The study, Neotectonics of Southeast Jamaica Derived From Marine Seismic Surveys and Gravity Cores, published in the journal Tectonics, found that the fault is an extension of the Bull Bay Strike-Slip Fault within the Enriquillo-Plantain Garden Fault Zone, which extends to the island of Hispaniola.
Lead researcher in the study, Jamaican Dr Vashan Wright, explained in an interview with The Gleaner on Wednesday that because there was no previous record of the fault’s existence, buildings already constructed could be at risk.
“Kingston is very close to this fault system that could generate a moderate to large earthquake, and one of the things is that because this fault system wasn’t previously known, there was no way to account for it in any maps to predict what ground shaking should be like in Kingston for specific types of earthquakes,” said Wright, who is visiting researcher at the University of Texas, Austin.
He added: “The implication is that the engineers don’t know about this, and, therefore, it is not included in the models that define how strong your buildings need to be, and if it is not, then that could be potentially problematic … . Maybe the buildings are already strong enough, but maybe they aren’t.”
The strongest earthquake to have hit Kingston in the last three decades occurred in 1993, measuring magnitude 5.7 and killing two persons. A few cases of structural damage were also recorded.
More than 1,000 people died in the Great Earthquake of 1907 and at least 2,000 in Port Royal in 1692.
Simon Mitchell, professor of sedimentary geology at The University of the West Indies, Mona, who contributed to the study, pointed out, however, that the magnitude of the earthquake that may be produced by the fault is dependent on its movement.
“By looking at the length of the fault, you can suggest what a maximum magnitude is, but that would mean that the whole of the fault line ruptures, which is not necessarily going to happen. So even if that fault moves, if it’s only part of the fault line, it will give an earthquake of lower magnitude, and we don’t know really which faults produce the big earthquakes in Jamaica,” said Mitchell.
The professor recommends that Jamaica adopt building codes and practices from countries that experience frequent mega quakes like Japan and Chile, but as Jeremy Lawrence, senior engineering officer and building surveyor at the Kingston and St Andrew Municipal Corporation (KSAMC), told The Gleaner yesterday, this is already happening.
“What governs the resilience of the building is the design code, and the guideline has been the same for years. We accept designs based on any international code that comes from areas that have similar geology and weather like Jamaica,” Lawrence said, pointing out that Jamaica does not have its own design code.
He said that the KSAMC acts as a regulator for building design, setting minimum standards that must be met for approval.
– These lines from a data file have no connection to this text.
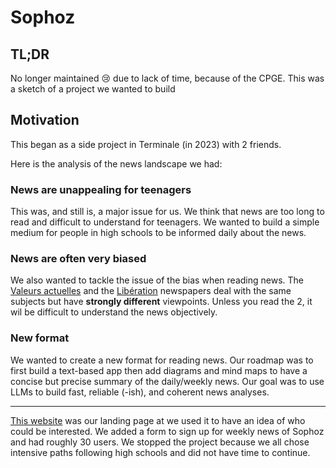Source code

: # Sophoz
## TL;DR
No longer maintained 😢 due to lack of time, because of the CPGE. This was a sketch of a project we wanted to build

## Motivation
This began as a side project in Terminale (in 2023) with 2 friends. 

Here is the analysis of the news landscape we had:
### News are unappealing for teenagers

This was, and still is, a major issue for us. We think that news are too long to read and difficult to understand for teenagers. We wanted to build a simple medium for people in high schools to be informed daily about the news.
### News are often very biased 

We also wanted to tackle the issue of the bias when reading news. The [Valeurs actuelles](https://fr.wikipedia.org/wiki/Valeurs_actuelles) and the [Libération](https://fr.wikipedia.org/wiki/Lib%C3%A9ration_(journal)) newspapers deal with the same subjects but have **strongly different** viewpoints. Unless you read the 2, it wil be difficult to understand the news objectively.
### New format

We wanted to create a new format for reading news. Our roadmap was to first build a text-based app then add diagrams and mind maps to have a concise but precise summary of the daily/weekly news. Our goal was to use LLMs to build fast, reliable (-ish), and coherent news analyses.

---

[This website](https://sophoz.vercel.app/) was our landing page at we used it to have an idea of who could be interested. We added a form to sign up for weekly news of Sophoz and had roughly 30 users. We stopped the project because we all chose intensive paths following high schools and did not have time to continue. 
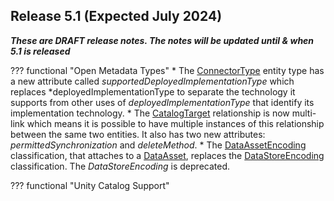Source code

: <!-- SPDX-License-Identifier: CC-BY-4.0 -->
<!-- Copyright Contributors to the Egeria project. -->

## Release 5.1 (Expected July 2024)

_**These are DRAFT release notes.  The notes will be updated until & when 5.1 is released**_

??? functional "Open Metadata Types"
    * The [ConnectorType](/types/2/0201-Connectors-and-Connections) entity type has a new attribute called *supportedDeployedImplementationType* which replaces *deployedImplementationType to separate the technology it supports from other uses of *deployedImplementationType* that identify its implementation technology.
    * The [CatalogTarget](/types/4/0464-Dynamic-Integration-Groups) relationship is now multi-link which means it is possible to have multiple instances of this relationship between the same two entities.  It also has two new attributes: *permittedSynchronization* and *deleteMethod*.
    * The [DataAssetEncoding](/types/2/0210-Data-Stores) classification, that attaches to a [DataAsset](/types/0/0010-Base-Model), replaces the [DataStoreEncoding](/types/2/0210-Data-Stores) classification.  The *DataStoreEncoding* is deprecated.

??? functional "Unity Catalog Support"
To ensure that the plans presented to the municipal corporation are followed, Lawrence said that checks are made at each stage during construction.
However, one homeowner with whom The Gleaner spoke said that after getting certification before completing the foundation on a St Andrew residence six years ago, a building inspector at at the KSAMC told him to use his own engineer as they found it difficult to visit the construction site.
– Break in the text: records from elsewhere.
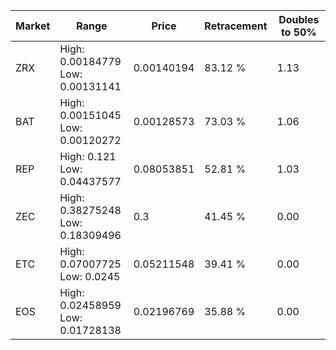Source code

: | Market | Range | Price| Retracement | Doubles to 50% |
| --- | --- | --- | --- | --- |
| ZRX | High: 0.00184779<br />Low: 0.00131141 | 0.00140194 | 83.12 % | 1.13 |
| BAT | High: 0.00151045<br />Low: 0.00120272 | 0.00128573 | 73.03 % | 1.06 |
| REP | High: 0.121<br />Low: 0.04437577 | 0.08053851 | 52.81 % | 1.03 |
| ZEC | High: 0.38275248<br />Low: 0.18309496 | 0.3 | 41.45 % | 0.00 |
| ETC | High: 0.07007725<br />Low: 0.0245 | 0.05211548 | 39.41 % | 0.00 |
| EOS | High: 0.02458959<br />Low: 0.01728138 | 0.02196769 | 35.88 % | 0.00 |
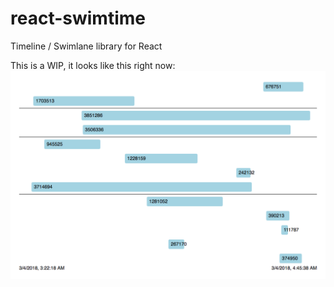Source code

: # react-swimtime
Timeline / Swimlane library for React

This is a WIP, it looks like this right now:
![screenshot](screenshots/example.png)
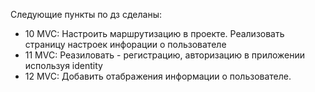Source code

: Cледующие пункты по дз сделаны: 
  - 10 MVC: Настроить маршрутизацию в проекте. Реализовать страницу настроек инфорации о пользователе
  - 11 MVC: Реазиловать - регистрацию, авторизацию в приложении используя identity
  - 12 MVC: Добавить отабражения информации о пользователе.
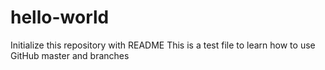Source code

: # hello-world
Initialize this repository with README
This is a test file to learn
how to use GitHub
master and branches
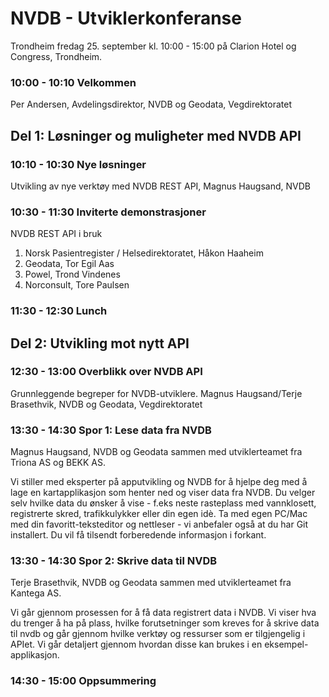 # NVDB - Utviklerkonferanse

Trondheim fredag 25. september kl. 10:00 - 15:00 på Clarion Hotel og Congress, Trondheim.

### 10:00 - 10:10 Velkommen

Per Andersen, Avdelingsdirektor, NVDB og Geodata, Vegdirektoratet

## Del 1: Løsninger og muligheter med NVDB API

### 10:10 - 10:30 Nye løsninger

Utvikling av nye verktøy med NVDB REST API, Magnus Haugsand, NVDB

### 10:30 - 11:30 Inviterte demonstrasjoner

NVDB REST API i bruk

1. Norsk Pasientregister / Helsedirektoratet, Håkon Haaheim
2. Geodata, Tor Egil Aas
3. Powel, Trond Vindenes
4. Norconsult, Tore Paulsen

### 11:30 - 12:30 Lunch

## Del 2: Utvikling mot nytt API

### 12:30 - 13:00 Overblikk over NVDB API

Grunnleggende begreper for NVDB-utviklere. Magnus Haugsand/Terje Brasethvik, NVDB og Geodata, Vegdirektoratet

### 13:30 - 14:30 Spor 1: Lese data fra NVDB

Magnus Haugsand, NVDB og Geodata sammen med utviklerteamet fra Triona AS og BEKK AS.

Vi stiller med eksperter på apputvikling og NVDB for å hjelpe deg med å lage en kartapplikasjon som henter ned og viser data fra NVDB. Du velger selv hvilke data du ønsker å vise - f.eks neste rasteplass med vannklosett, registrerte skred, trafikkulykker eller din egen idè. Ta med egen PC/Mac med din favoritt-teksteditor og nettleser - vi anbefaler også at du har Git installert. Du vil få tilsendt forberedende informasjon i forkant.

### 13:30 - 14:30 Spor 2: Skrive data til NVDB

Terje Brasethvik, NVDB og Geodata sammen med utviklerteamet fra Kantega AS.

Vi går gjennom prosessen for å få data registrert data i NVDB. Vi viser hva du trenger å ha på plass, hvilke forutsetninger som kreves for å skrive data til nvdb og går gjennom hvilke verktøy og ressurser som er tilgjengelig i APIet. Vi går detaljert gjennom hvordan disse kan brukes i en eksempel-applikasjon.

### 14:30 - 15:00 Oppsummering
A seasoned contractor who was interviewed said that the municipal corporation’s standard is more theory than practice, suggesting that many developers complete various stages of construction without the seal of approval from the regulator.
“Normally when you put in an application, they are to do follow-up inspections on your progress. That is not being done. If you call them and say you are going to pour a foundation, they will visit, but they do not randomly check before pouring. It’s rarely ever done,” said the contractor with 30 years’ experience who requested anonymity.
But Lawrence rubbished claims that inspection officers shirked their duties.
“What I do know is that there are instances where sometimes the developer, if they are exuberant, or whoever the contractor is, may go ahead and execute a stage before the inspection is done. At that point, what we usually ask is for a structural engineer to come in and do their inspections and write a report on the works that have been done, but I don’t know about the officer telling anyone to go and get an engineer because they are not coming to do the inspection,” he said.